Mujahid put particular emphasis on people being safe under the new Taliban regime, and that thing would be different from over two decades ago.
‘In your homes, nobody is going to harm you, nobody is going to be interrogated or chased, those who have knocked on doors to inspect houses are abusers, they are going to be pursued and investigated,’ he said.
‘Thousands of soldiers who fought us for 20 years, after the end of occupation, they have been pardoned.
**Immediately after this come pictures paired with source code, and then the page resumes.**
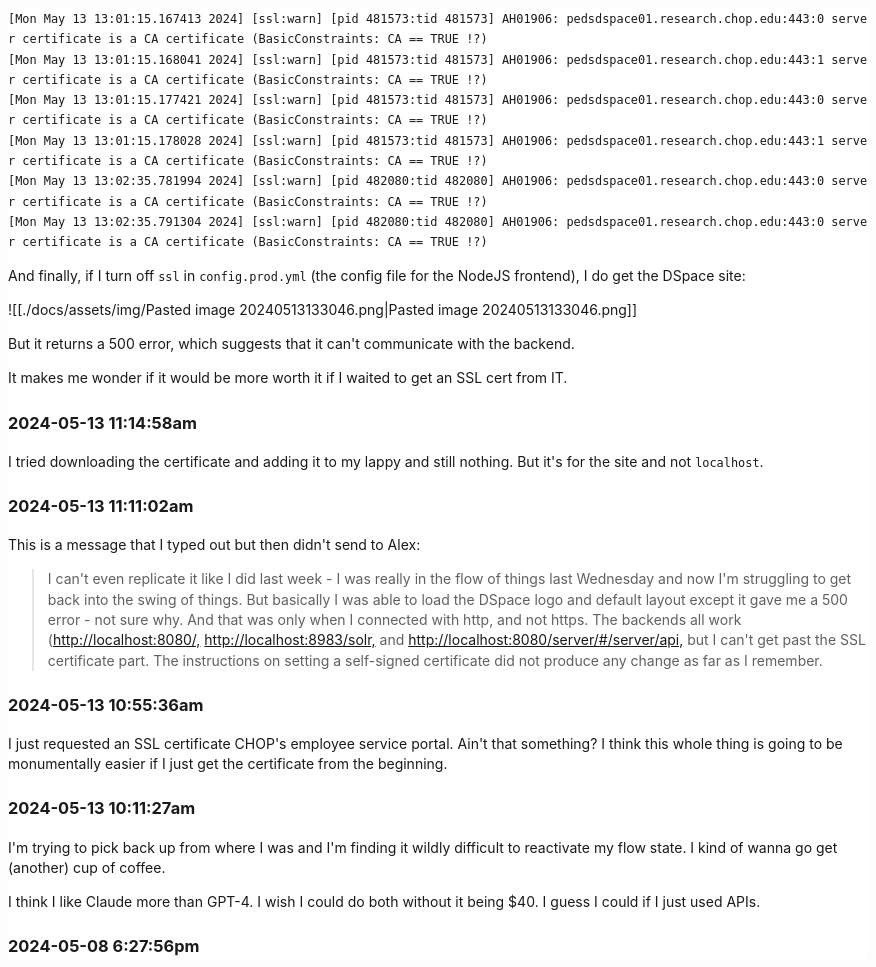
 ```
[Mon May 13 13:01:15.167413 2024] [ssl:warn] [pid 481573:tid 481573] AH01906: pedsdspace01.research.chop.edu:443:0 server certificate is a CA certificate (BasicConstraints: CA == TRUE !?)
[Mon May 13 13:01:15.168041 2024] [ssl:warn] [pid 481573:tid 481573] AH01906: pedsdspace01.research.chop.edu:443:1 server certificate is a CA certificate (BasicConstraints: CA == TRUE !?)
[Mon May 13 13:01:15.177421 2024] [ssl:warn] [pid 481573:tid 481573] AH01906: pedsdspace01.research.chop.edu:443:0 server certificate is a CA certificate (BasicConstraints: CA == TRUE !?)
[Mon May 13 13:01:15.178028 2024] [ssl:warn] [pid 481573:tid 481573] AH01906: pedsdspace01.research.chop.edu:443:1 server certificate is a CA certificate (BasicConstraints: CA == TRUE !?)
[Mon May 13 13:02:35.781994 2024] [ssl:warn] [pid 482080:tid 482080] AH01906: pedsdspace01.research.chop.edu:443:0 server certificate is a CA certificate (BasicConstraints: CA == TRUE !?)
[Mon May 13 13:02:35.791304 2024] [ssl:warn] [pid 482080:tid 482080] AH01906: pedsdspace01.research.chop.edu:443:0 server certificate is a CA certificate (BasicConstraints: CA == TRUE !?)
```

And finally, if I turn off `ssl` in `config.prod.yml` (the config file for the NodeJS frontend), I do get the DSpace site:

![[./docs/assets/img/Pasted image 20240513133046.png|Pasted image 20240513133046.png]]

But it returns a 500 error, which suggests that it can't communicate with the backend.

It makes me wonder if it would be more worth it if I waited to get an SSL cert from IT.

### 2024-05-13 11:14:58am

I tried downloading the certificate and adding it to my lappy and still nothing. But it's for the site and not `localhost`.

### 2024-05-13 11:11:02am

This is a message that I typed out but then didn't send to Alex:

> I can't even replicate it like I did last week - I was really in the flow of things last Wednesday and now I'm struggling to get back into the swing of things. But basically I was able to load the DSpace logo and default layout except it gave me a 500 error - not sure why. And that was only when I connected with http, and not https. The backends all work (<http://localhost:8080/,> <http://localhost:8983/solr,> and <http://localhost:8080/server/#/server/api,> but I can't get past the SSL certificate part. The instructions on setting a self-signed certificate did not produce any change as far as I remember.

### 2024-05-13 10:55:36am

I just requested an SSL certificate CHOP's employee service portal. Ain't that something? I think this whole thing is going to be monumentally easier if I just get the certificate from the beginning.

### 2024-05-13 10:11:27am

I'm trying to pick back up from where I was and I'm finding it wildly difficult to reactivate my flow state. I kind of wanna go get (another) cup of coffee.

I think I like Claude more than GPT-4. I wish I could do both without it being $40. I guess I could if I just used APIs.

### 2024-05-08 6:27:56pm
Those who are at the airport waiting, when they come back to their homes, they will be safe… we want to give them confidence.’
The Taliban’s spokesman said that the group has pardoned everybody for the stability and peace of Afghanistan,’ and said any harm caused in the recent incursion was ‘one of the side effects of conflict’.
‘A huge occupying force was defeated, it was impossible for us to emancipate the country, without injuries, without harms, without hurts.’
Baradar, reported to have been one of Mullah Omar’s most trusted commanders, was captured in 2010 by security forces in the southern Pakistani city of Karachi and released in 2018.
Just nine months ago, Baradar posed for pictures with Donald Trump’s Secretary of State Mike Pompeo to sign a peace deal in Doha which today lies in tatters.
On Sunday, his forces seized Kabul and he is now tipped to become Afghanistan’s next leader in a reversal of fortune which humiliates Washington.
While Haibatullah Akhundzada is the Taliban’s overall leader, Baradar is head of its political office and one of the most recognisable faces of the chiefs who have been involved in peace talks in Qatar.
The 53-year-old was deputy leader under ex-chief Mullah Mohammed Omar, whose support for Al-Qaeda leader Osama bin Laden led to the US-led invasion of Afghanistan after 9/11.
The Taliban’s former chief Mullah Mohammed Omar founded of the Islamic Emirate of Afghanistan in 1996 with Baradar. Omar’s death was announced in 2015 – two years after he succumbed to TB.
Mullah Omar bestowed the title ‘brother’ upon Baradar as a sign of affection.